Real-Time Streaming Pipeline

Kafka + Flink pipeline processing live event data at scale

KafkaFlinkJavaDockerPostgreSQL

A streaming data pipeline that ingests, processes, and aggregates real-time event data. Uses Apache Kafka for message brokering and Apache Flink for stateful stream processing with exactly-once semantics.

What It Solves

Operational event streams need to be processed while the data is still useful. This project is designed around the problems that show up in real systems: late-arriving events, stateful aggregations, replay, and failure recovery.

What I Built

The pipeline ingests events through Kafka, processes them with Flink, and writes aggregates to serving and analytical stores.
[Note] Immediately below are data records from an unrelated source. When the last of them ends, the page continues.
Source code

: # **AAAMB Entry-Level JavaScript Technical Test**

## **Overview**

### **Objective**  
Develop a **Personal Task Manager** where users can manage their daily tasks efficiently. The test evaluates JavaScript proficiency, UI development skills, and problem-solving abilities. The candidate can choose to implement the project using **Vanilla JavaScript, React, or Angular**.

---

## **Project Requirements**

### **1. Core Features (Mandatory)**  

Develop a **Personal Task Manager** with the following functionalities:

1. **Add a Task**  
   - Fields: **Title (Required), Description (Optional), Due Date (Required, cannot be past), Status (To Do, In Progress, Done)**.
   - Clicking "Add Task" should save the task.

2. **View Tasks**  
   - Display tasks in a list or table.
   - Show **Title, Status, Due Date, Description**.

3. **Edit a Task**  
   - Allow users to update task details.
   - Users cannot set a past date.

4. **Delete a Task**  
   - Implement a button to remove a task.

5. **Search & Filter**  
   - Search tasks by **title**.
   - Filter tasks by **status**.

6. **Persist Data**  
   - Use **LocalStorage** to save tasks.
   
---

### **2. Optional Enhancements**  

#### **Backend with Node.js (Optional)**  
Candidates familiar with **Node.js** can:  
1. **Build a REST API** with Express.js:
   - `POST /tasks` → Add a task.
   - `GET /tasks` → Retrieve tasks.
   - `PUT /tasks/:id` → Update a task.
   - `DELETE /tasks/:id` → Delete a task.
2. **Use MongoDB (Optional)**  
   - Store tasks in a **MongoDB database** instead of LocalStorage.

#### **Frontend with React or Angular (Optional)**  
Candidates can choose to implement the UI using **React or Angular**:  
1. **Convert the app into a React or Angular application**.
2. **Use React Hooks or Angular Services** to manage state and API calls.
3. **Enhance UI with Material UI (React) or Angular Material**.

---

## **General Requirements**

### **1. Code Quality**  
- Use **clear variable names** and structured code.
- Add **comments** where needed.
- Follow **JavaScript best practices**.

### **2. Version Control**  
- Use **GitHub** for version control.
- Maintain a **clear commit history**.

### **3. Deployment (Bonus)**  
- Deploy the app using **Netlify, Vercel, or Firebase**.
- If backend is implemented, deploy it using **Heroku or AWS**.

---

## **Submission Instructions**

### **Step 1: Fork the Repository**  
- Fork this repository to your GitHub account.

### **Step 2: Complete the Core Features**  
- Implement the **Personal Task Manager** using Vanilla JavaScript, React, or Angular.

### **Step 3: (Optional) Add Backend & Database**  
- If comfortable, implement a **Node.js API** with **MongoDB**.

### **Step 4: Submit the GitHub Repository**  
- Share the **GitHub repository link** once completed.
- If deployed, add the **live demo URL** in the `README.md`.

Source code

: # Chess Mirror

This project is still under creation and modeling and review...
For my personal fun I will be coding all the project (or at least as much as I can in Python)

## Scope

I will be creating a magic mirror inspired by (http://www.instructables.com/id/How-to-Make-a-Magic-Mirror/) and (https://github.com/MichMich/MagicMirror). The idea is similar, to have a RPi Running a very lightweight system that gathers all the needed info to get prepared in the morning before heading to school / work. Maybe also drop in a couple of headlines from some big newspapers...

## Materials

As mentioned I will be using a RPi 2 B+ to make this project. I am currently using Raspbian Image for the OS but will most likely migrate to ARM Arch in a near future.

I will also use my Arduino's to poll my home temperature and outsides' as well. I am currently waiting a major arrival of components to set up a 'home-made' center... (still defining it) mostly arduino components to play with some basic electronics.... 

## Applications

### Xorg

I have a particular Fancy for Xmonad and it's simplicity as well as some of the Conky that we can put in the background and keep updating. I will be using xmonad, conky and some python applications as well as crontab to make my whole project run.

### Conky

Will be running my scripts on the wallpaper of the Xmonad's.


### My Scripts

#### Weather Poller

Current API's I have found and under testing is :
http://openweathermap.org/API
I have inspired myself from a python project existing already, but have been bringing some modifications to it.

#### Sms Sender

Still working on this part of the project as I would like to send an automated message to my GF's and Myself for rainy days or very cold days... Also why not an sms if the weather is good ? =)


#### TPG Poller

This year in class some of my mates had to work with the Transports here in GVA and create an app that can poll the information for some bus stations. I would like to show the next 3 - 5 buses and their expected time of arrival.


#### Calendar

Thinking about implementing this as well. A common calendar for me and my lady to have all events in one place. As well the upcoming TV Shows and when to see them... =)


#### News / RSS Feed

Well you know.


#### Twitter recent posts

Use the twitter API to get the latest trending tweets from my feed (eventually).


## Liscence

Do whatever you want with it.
It includes windowed aggregations, watermarking, and recovery scenarios so the implementation can be tested beyond the happy path.

How It Works

  1. Kafka topics receive live event data from producers.
  2. Flink jobs apply validation, enrichment, windowing, and stateful aggregations.
  3. PostgreSQL stores serving-layer aggregates for dashboard or API access.
  4. A batch-friendly sink preserves processed data for historical analysis.

Skills Demonstrated

Data Engineering

  • Streaming pipeline design
  • Event-time processing
  • Windowed aggregations
  • Data validation

Infrastructure

  • Dockerized local services
  • Failure simulation
  • Recovery testing

Backend

  • Java stream processing
  • PostgreSQL serving tables
  • Operational workflow design

What I Learned

  • How stream processors handle late data with watermarks.
  • How to design a pipeline that can recover from service interruptions.
  • How to separate real-time serving needs from historical analysis needs.

Next Improvements

  • Add a lightweight dashboard on top of the serving aggregates.
  • Add automated tests for replay and duplicate-event scenarios.